This week I watched Don’t Look Up. I was impressed. Others may have different opinions, but to me it came across as a razor-sharp satire on the current zeitgiest, a social commentary of the highest order and a dark comedy with some solid science behind it. The scary part wasn’t the concept of a planet-killer comet arriving but the fact that much of the human conduct it portrayed was only barely hyperbolic. Ouch.
Of course it’s given me an opportunity to unleash my inner geek. What impressed me about the science was that, apart from a handful of exceptions (including the spaceflight sequences, but clearly for humorous purposes), the science was generally spot on, right down to the way that astronomical bodies are actually discovered. The orbital calculations in the opening scenes show how that part is really done, though of course these days astronomers use computers. One thing they didn’t show is the standard back-check, in which older astronomical photos are checked for signs of the new object, once its orbit is known. That has the double purpose of enabling further refinement of the orbit and allowing a certain amount of ‘damn, we didn’t spot it then’ to go on.

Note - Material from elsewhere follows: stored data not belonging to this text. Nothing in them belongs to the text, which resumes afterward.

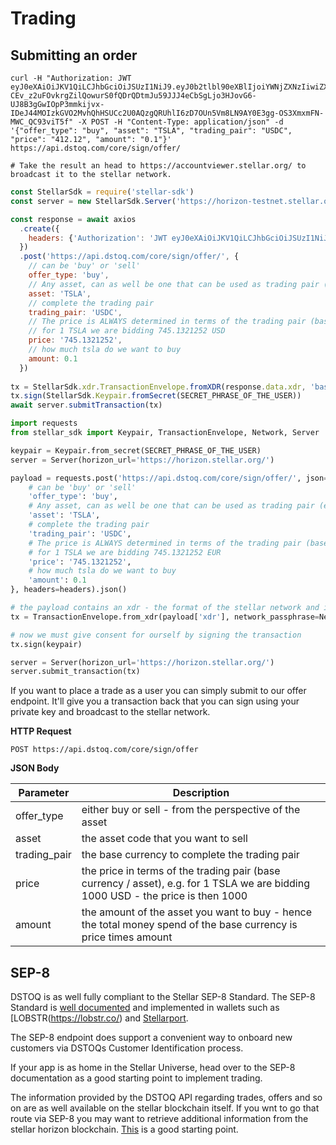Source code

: # Trading

## Submitting an order

```shell
curl -H "Authorization: JWT eyJ0eXAiOiJKV1QiLCJhbGciOiJSUzI1NiJ9.eyJ0b2tlbl90eXBlIjoiYWNjZXNzIiwiZXhwIjoxNTQ4ODU4NTI4LCJqdGkiOiI3ZjcxZTIwYzE1YjE0MDJlODkyZGRkMTdlMWViODYwZCIsInVzZXJfaWQiOjEsInNjb3BlcyI6WyJmb28iLCJiYXIiLCJiYXoiXSwiaXNfc3RhZmYiOnRydWUsImlzX3N1cGVydXNlciI6dHJ1ZSwiYWRkaXRpb25hbCI6ImRhdGEifQ.fkcrKCBlmX4oDsCHy2CUgp-CEv_z2uFOvkrgZilQowurS0fQDrQDtmJu59JJJ4eCbSgLjo3HJovG6-UJ8B3gGwIOpP3mmkijvx-IDeJ44MOIzkGVO2MvhQhHSUCc2U0AQzgQRUhlI6zD7OUn5Vm8LN9AY0E3gg-OS3XmxmFN-MWC_QC93viT5f" -X POST -H "Content-Type: application/json" -d '{"offer_type": "buy", "asset": "TSLA", "trading_pair": "USDC", "price": "412.12", "amount": "0.1"}' https://api.dstoq.com/core/sign/offer/

# Take the result an head to https://accountviewer.stellar.org/ to broadcast it to the stellar network.
```

```javascript
const StellarSdk = require('stellar-sdk')
const server = new StellarSdk.Server('https://horizon-testnet.stellar.org')

const response = await axios
  .create({
    headers: {'Authorization': 'JWT eyJ0eXAiOiJKV1QiLCJhbGciOiJSUzI1NiJ9.eyJ0b2tlbl90eXBlIjoiYWNjZXNzIiwiZXhwIjoxNTQ4ODU4NTI4LCJqdGkiOiI3ZjcxZTIwYzE1YjE0MDJlODkyZGRkMTdlMWViODYwZCIsInVzZXJfaWQiOjEsInNjb3BlcyI6WyJmb28iLCJiYXIiLCJiYXoiXSwiaXNfc3RhZmYiOnRydWUsImlzX3N1cGVydXNlciI6dHJ1ZSwiYWRkaXRpb25hbCI6ImRhdGEifQ.fkcrKCBlmX4oDsCHy2CUgp-CEv_z2uFOvkrgZilQowurS0fQDrQDtmJu59JJJ4eCbSgLjo3HJovG6-UJ8B3gGwIOpP3mmkijvx-IDeJ44MOIzkGVO2MvhQhHSUCc2U0AQzgQRUhlI6zD7OUn5Vm8LN9AY0E3gg-OS3XmxmFN-MWC_QC93viT5f'}
  })
  .post('https://api.dstoq.com/core/sign/offer/', {
  	// can be 'buy' or 'sell'
    offer_type: 'buy',
    // Any asset, can as well be one that can be used as trading pair (e.g. USD as asset against EUR is a valid trading pair)
    asset: 'TSLA',
	// complete the trading pair
    trading_pair: 'USDC',
    // The price is ALWAYS determined in terms of the trading pair (base currency / asset) -
    // for 1 TSLA we are bidding 745.1321252 USD
    price: '745.1321252',
    // how much tsla do we want to buy
    amount: 0.1
  })
 
tx = StellarSdk.xdr.TransactionEnvelope.fromXDR(response.data.xdr, 'base64')
tx.sign(StellarSdk.Keypair.fromSecret(SECRET_PHRASE_OF_THE_USER))
await server.submitTransaction(tx)

```

```python
import requests
from stellar_sdk import Keypair, TransactionEnvelope, Network, Server

keypair = Keypair.from_secret(SECRET_PHRASE_OF_THE_USER)
server = Server(horizon_url='https://horizon.stellar.org/')

payload = requests.post('https://api.dstoq.com/core/sign/offer/', json={
    # can be 'buy' or 'sell'
    'offer_type': 'buy',
    # Any asset, can as well be one that can be used as trading pair (e.g. USD as asset against EUR is a valid trading pair)
    'asset': 'TSLA',
    # complete the trading pair
    'trading_pair': 'USDC',
    # The price is ALWAYS determined in terms of the trading pair (base currency / asset) -
    # for 1 TSLA we are bidding 745.1321252 EUR
    'price': '745.1321252',
    # how much tsla do we want to buy
    'amount': 0.1
}, headers=headers).json()

# the payload contains an xdr - the format of the stellar network and is presigned by our service.
tx = TransactionEnvelope.from_xdr(payload['xdr'], network_passphrase=Network.PUBLIC_NETWORK_PASSPHRASE)

# now we must give consent for ourself by signing the transaction
tx.sign(keypair)

server = Server(horizon_url='https://horizon.stellar.org/')
server.submit_transaction(tx)
```

If you want to place a trade as a user you can simply submit to our offer endpoint. It'll give you a transaction back that you can sign using your private key and broadcast to the stellar network.

**HTTP Request**

`POST https://api.dstoq.com/core/sign/offer`


**JSON Body**

Parameter | Description
--------- | -----------
offer_type | either buy or sell - from the perspective of the asset
asset | the asset code that you want to sell
trading_pair | the base currency to complete the trading pair
price | the price in terms of the trading pair (base currency / asset), e.g. for 1 TSLA we are bidding 1000 USD - the price is then 1000
amount | the amount of the asset you want to buy - hence the total money spend of the base currency is price times amount


## SEP-8
DSTOQ is as well fully compliant to the Stellar SEP-8 Standard. The SEP-8 Standard is [well documented](https://github.com/stellar/stellar-protocol/blob/master/ecosystem/sep-0008.md) and implemented in wallets such as [LOBSTR(https://lobstr.co/) and [Stellarport](https://stellarport.io/).

The SEP-8 endpoint does support a convenient way to onboard new customers via DSTOQs Customer Identification process.

If your app is as home in the Stellar Universe, head over to the SEP-8 documentation as a good starting point to implement trading. 

<aside class="notice">
The information provided by the DSTOQ API regarding trades, offers and so on are as well available on the stellar blockchain itself. If you wnt to go that route via SEP-8 you may want to retrieve additional information from the stellar horizon blockchain. <a href="https://www.stellar.org/developers">This</a> is a good starting point.
</aside>
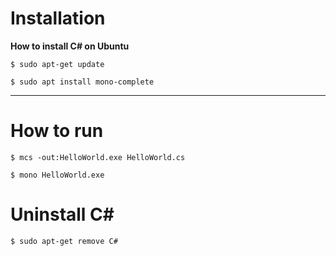 
# Installation 


**How to install C# on Ubuntu**

```
$ sudo apt-get update

$ sudo apt install mono-complete
```

---


# How to run

```
$ mcs -out:HelloWorld.exe HelloWorld.cs

$ mono HelloWorld.exe 
```



# Uninstall C#

```
$ sudo apt-get remove C#

```
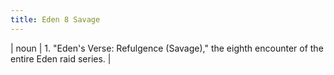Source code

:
 ```yaml
---
title: Eden 8 Savage
---
```

| noun | 1.  	"Eden's Verse: Refulgence (Savage)," the eighth encounter of the entire Eden raid series.	|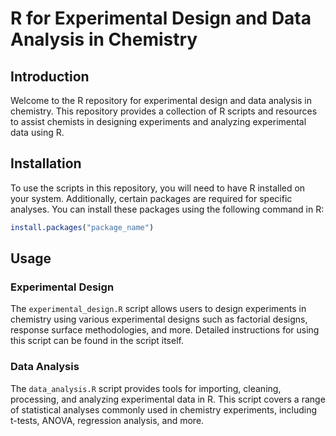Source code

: # R for Experimental Design and Data Analysis in Chemistry

## Introduction
Welcome to the R repository for experimental design and data analysis in chemistry. This repository provides a collection of R scripts and resources to assist chemists in designing experiments and analyzing experimental data using R.

## Installation
To use the scripts in this repository, you will need to have R installed on your system. Additionally, certain packages are required for specific analyses. You can install these packages using the following command in R:

```R
install.packages("package_name")
```

## Usage
### Experimental Design
The `experimental_design.R` script allows users to design experiments in chemistry using various experimental designs such as factorial designs, response surface methodologies, and more. Detailed instructions for using this script can be found in the script itself.

### Data Analysis
The `data_analysis.R` script provides tools for importing, cleaning, processing, and analyzing experimental data in R. This script covers a range of statistical analyses commonly used in chemistry experiments, including t-tests, ANOVA, regression analysis, and more.
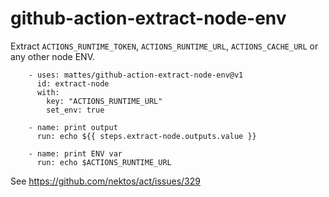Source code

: # github-action-extract-node-env

Extract `ACTIONS_RUNTIME_TOKEN`, `ACTIONS_RUNTIME_URL`, `ACTIONS_CACHE_URL` or 
any other node ENV.

```
    - uses: mattes/github-action-extract-node-env@v1
      id: extract-node
      with:
        key: "ACTIONS_RUNTIME_URL"
        set_env: true

    - name: print output
      run: echo ${{ steps.extract-node.outputs.value }}

    - name: print ENV var
      run: echo $ACTIONS_RUNTIME_URL

```

See https://github.com/nektos/act/issues/329
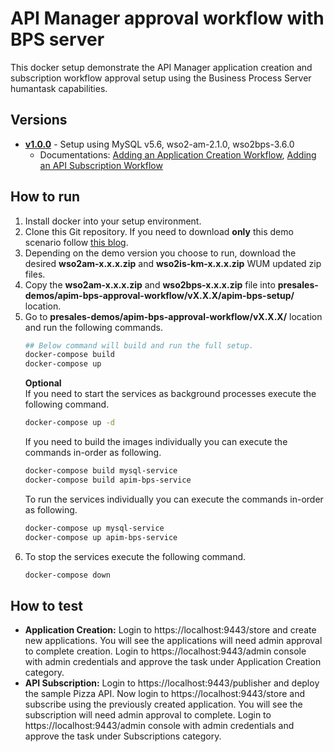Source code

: # API Manager approval workflow with BPS server
This docker setup demonstrate the API Manager application creation and subscription workflow approval setup using the Business Process Server humantask capabilities. 

## Versions
* [**v1.0.0**](v1.0.0) - Setup using MySQL v5.6, wso2-am-2.1.0, wso2bps-3.6.0
  * Documentations: [Adding an Application Creation Workflow](https://docs.wso2.com/display/AM210/Adding+an+Application+Creation+Workflow), [Adding an API Subscription Workflow](https://docs.wso2.com/display/AM210/Adding+an+API+Subscription+Workflow)

## How to run
1. Install docker into your setup environment.
2. Clone this Git repository. If you need to download **only** this demo scenario follow [this blog](http://amalg-blogs.blogspot.com/2017/12/github-clone-only-sub-directory-of.html).
3. Depending on the demo version you choose to run, download the desired **wso2am-x.x.x.zip** and **wso2is-km-x.x.x.zip** WUM updated zip files.
4. Copy the **wso2am-x.x.x.zip** and **wso2bps-x.x.x.zip** file into **presales-demos/apim-bps-approval-workflow/vX.X.X/apim-bps-setup/** location.
5. Go to **presales-demos/apim-bps-approval-workflow/vX.X.X/** location and run the following commands.
    ```bash
    ## Below command will build and run the full setup.
    docker-compose build
    docker-compose up
    ```
    **Optional**  
    If you need to start the services as background processes execute the following command.
    ```bash
    docker-compose up -d
    ```
    If you need to build the images individually you can execute the commands in-order as following.
    ```bash
    docker-compose build mysql-service
    docker-compose build apim-bps-service
    ```
    To run the services individually you can execute the commands in-order as following.
    ```bash
    docker-compose up mysql-service
    docker-compose up apim-bps-service
    ```
6. To stop the services execute the following command. 
    ```bash
    docker-compose down
    ```
## How to test 
* **Application Creation:** Login to https://localhost:9443/store and create new applications. You will see the applications will need admin approval to complete creation. Login to https://localhost:9443/admin console with admin credentials and approve the task under Application Creation category.
* **API Subscription:** Login to https://localhost:9443/publisher and deploy the sample Pizza API. Now login to https://localhost:9443/store and subscribe using the previously created application. You will see the subscription will need admin approval to complete. Login to https://localhost:9443/admin console with admin credentials and approve the task under Subscriptions category.
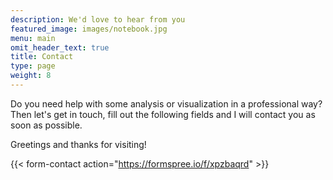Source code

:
 ```yaml
---
description: We'd love to hear from you
featured_image: images/notebook.jpg
menu: main
omit_header_text: true
title: Contact
type: page
weight: 8
---
```



Do you need help with some analysis or visualization in a professional way? Then let's get in touch, fill out the following fields and I will contact you as soon as possible.

Greetings and thanks for visiting! 


{{< form-contact action="https://formspree.io/f/xpzbaqrd"  >}}
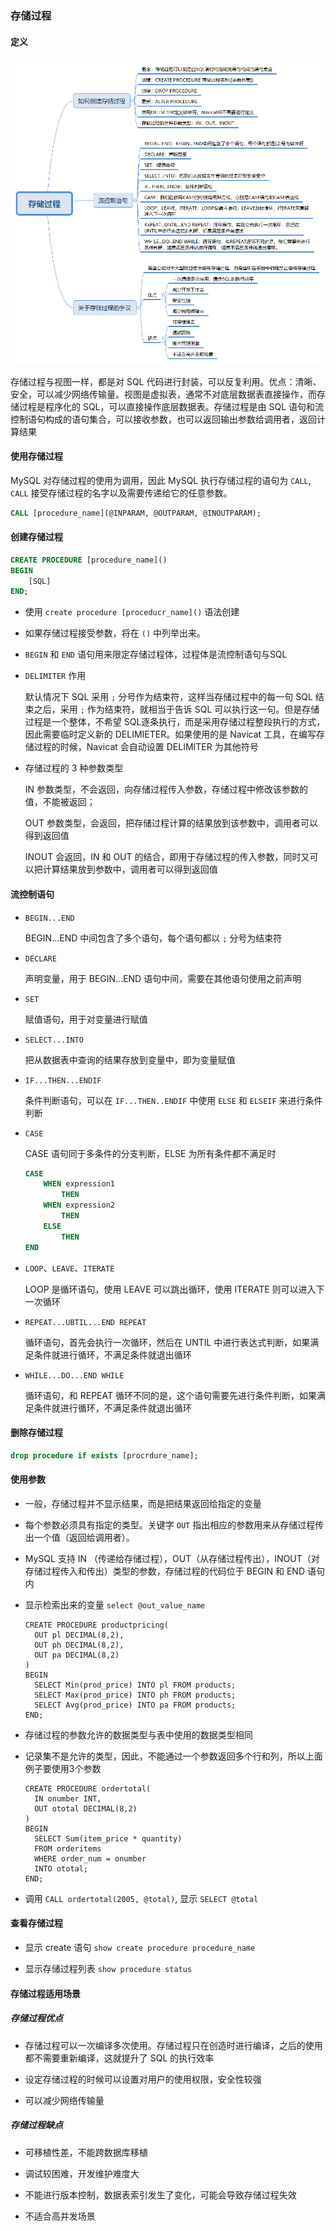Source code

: ### 存储过程

#### 定义

![](./Images/存储过程概览.png)

存储过程与视图一样，都是对 SQL 代码进行封装，可以反复利用。优点：清晰、安全，可以减少网络传输量。视图是虚拟表，通常不对底层数据表直接操作，而存储过程是程序化的 SQL，可以直接操作底层数据表。存储过程是由 SQL 语句和流控制语句构成的语句集合，可以接收参数，也可以返回输出参数给调用者，返回计算结果

#### 使用存储过程

MySQL 对存储过程的使用为调用，因此 MySQL 执行存储过程的语句为 `CALL`, `CALL` 接受存储过程的名字以及需要传递给它的任意参数。

```sql
CALL [procedure_name](@INPARAM, @OUTPARAM, @INOUTPARAM);
```

#### 创建存储过程

```sql
CREATE PROCEDURE [procedure_name]()
BEGIN
    [SQL]
END;
```

* 使用 `create procedure [proceducr_name]()` 语法创建

* 如果存储过程接受参数，将在 `()` 中列举出来。

* `BEGIN` 和 `END` 语句用来限定存储过程体，过程体是流控制语句与SQL

* `DELIMITER` 作用

   默认情况下 SQL 采用 `;` 分号作为结束符，这样当存储过程中的每一句 SQL 结束之后，采用 `;` 作为结束符，就相当于告诉 SQL 可以执行这一句。但是存储过程是一个整体，不希望 SQL逐条执行，而是采用存储过程整段执行的方式，因此需要临时定义新的 DELIMIETER。如果使用的是 Navicat 工具，在编写存储过程的时候，Navicat 会自动设置 DELIMITER 为其他符号

* 存储过程的 3 种参数类型

  IN 参数类型，不会返回，向存储过程传入参数，存储过程中修改该参数的值，不能被返回；

  OUT 参数类型，会返回，把存储过程计算的结果放到该参数中，调用者可以得到返回值

  INOUT 会返回，IN 和 OUT 的结合，即用于存储过程的传入参数，同时又可以把计算结果放到参数中，调用者可以得到返回值

#### 流控制语句

  * `BEGIN...END`

	BEGIN...END 中间包含了多个语句，每个语句都以 `;` 分号为结束符

  * `DECLARE`

    声明变量，用于 BEGIN...END 语句中间，需要在其他语句使用之前声明

  * `SET`

	赋值语句，用于对变量进行赋值

  * `SELECT...INTO`

    把从数据表中查询的结果存放到变量中，即为变量赋值

  * `IF...THEN...ENDIF`

    条件判断语句，可以在 `IF...THEN..ENDIF` 中使用 `ELSE` 和 `ELSEIF` 来进行条件判断

  * `CASE`

    CASE 语句同于多条件的分支判断，ELSE 为所有条件都不满足时

	```sql
	CASE
		WHEN expression1 
			THEN
		WHEN expression2 
			THEN
		ELSE
		    THEN
	END
	```

  * `LOOP`、`LEAVE`、`ITERATE`

     LOOP 是循环语句，使用 LEAVE 可以跳出循环，使用 ITERATE 则可以进入下一次循环

  * `REPEAT...UBTIL...END REPEAT`

     循环语句，首先会执行一次循环，然后在 UNTIL 中进行表达式判断，如果满足条件就进行循环，不满足条件就退出循环

  * `WHILE...DO...END WHILE`

	循环语句，和 REPEAT 循环不同的是，这个语句需要先进行条件判断，如果满足条件就进行循环，不满足条件就退出循环

#### 删除存储过程

```sql
drop procedure if exists [procrdure_name];
```


#### 使用参数

* 一般，存储过程并不显示结果，而是把结果返回给指定的变量

* 每个参数必须具有指定的类型。关键字 `OUT` 指出相应的参数用来从存储过程传出一个值（返回给调用者）。

* MySQL 支持 IN （传递给存储过程），OUT（从存储过程传出），INOUT（对存储过程传入和传出）类型的参数，存储过程的代码位于 BEGIN 和 END 语句内

* 显示检索出来的变量 `select @out_value_name`

  ```mysql
  CREATE PROCEDURE productpricing(
  	OUT pl DECIMAL(8,2),
  	OUT ph DECIMAL(8,2),
  	OUT pa DECIMAL(8,2)
  )
  BEGIN
  	SELECT Min(prod_price) INTO pl FROM products;
  	SELECT Max(prod_price) INTO ph FROM products;
  	SELECT Avg(prod_price) INTO pa FROM products;
  END;
  ```

* 存储过程的参数允许的数据类型与表中使用的数据类型相同

* 记录集不是允许的类型，因此，不能通过一个参数返回多个行和列，所以上面例子要使用3个参数

  ```mysql
  CREATE PROCEDURE ordertotal(
  	IN onumber INT,
  	OUT ototal DECIMAL(8,2)
  )
  BEGIN
  	SELECT Sum(item_price * quantity)
  	FROM orderitems
  	WHERE order_num = onumber
  	INTO ototal;
  END;
  ```

* 调用 `CALL ordertotal(2005, @total)`, 显示 `SELECT @total`

 #### 查看存储过程

* 显示 create 语句 `show create procedure procedure_name`

* 显示存储过程列表 `show procedure status`

#### 存储过程适用场景

##### 存储过程优点

* 存储过程可以一次编译多次使用。存储过程只在创造时进行编译，之后的使用都不需要重新编译，这就提升了 SQL 的执行效率

* 设定存储过程的时候可以设置对用户的使用权限，安全性较强

* 可以减少网络传输量

##### 存储过程缺点

* 可移植性差，不能跨数据库移植

* 调试较困难，开发维护难度大

* 不能进行版本控制，数据表索引发生了变化，可能会导致存储过程失效

* 不适合高并发场景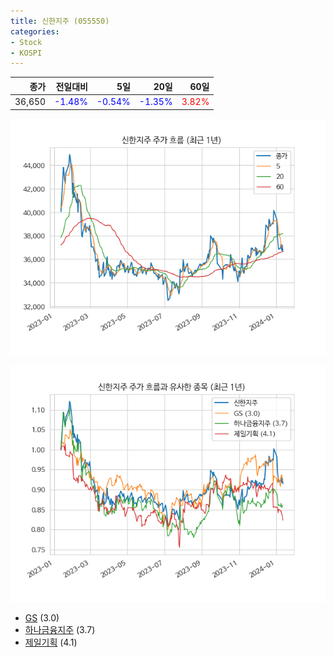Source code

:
 ```yaml
---
title: 신한지주 (055550)
categories:
- Stock
- KOSPI
---
```


|종가|전일대비|5일|20일|60일|
|---:|-------:|--:|---:|---:|
|36,650|<span style="color: blue">-1.48%</span>|<span style="color: blue">-0.54%</span>|<span style="color: blue">-1.35%</span>|<span style="color: red">3.82%</span>|


<!-- more -->

![055550](/assets/images/stock/055550.png)

![055550](/assets/images/stock/055550_sim.png)

- [GS](/078930/) (3.0)
- [하나금융지주](/086790/) (3.7)
- [제일기획](/030000/) (4.1)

The idea of a large comet hitting Earth isn’t far-fetched. It’s happened before – which is why we’re here and the world isn’t populated by Mr T. Rex Esquire. Not something to lose sleep over: the risk of anything that big hitting in anyone’s lifetime is miniscule. But the chance of smaller objects striking is far higher and a ‘city buster’/’regional impact’ such as the Tunguska impactor of 1908 is quite plausible. Had it struck five hours later, it would have hit St Petersburg. Yah. NASA has recognised the point, though personally I think the name ‘Planetary Defense Coordination Office’ is far too bureaucratic. However, the super-cool name – SPACEGUARD – which Arthur C. Clarke coined in 1973 for his novel Rendezvous with Rama, has been taken (the SPACEGUARD website is here).
Movies have been made before about a killer asteroid or comet. Most of them ‘Hollywoodise’ the concept – all you have to do is nuke the thing and it turns into a zillion fragments that then fall harmlessly to Earth. Right? Wrong. The problem is that the net kinetic energy isn’t significantly changed, and it’s this energy that causes most of the problem. A single 10km wide comet will certainly destroy Earth’s ecosphere. But (say) 30-odd impacts of fragments, all striking at the same time across a slightly wider area, will essentially be as devastating. This was implicitly recognised in Don’t Look Up as far as I could tell.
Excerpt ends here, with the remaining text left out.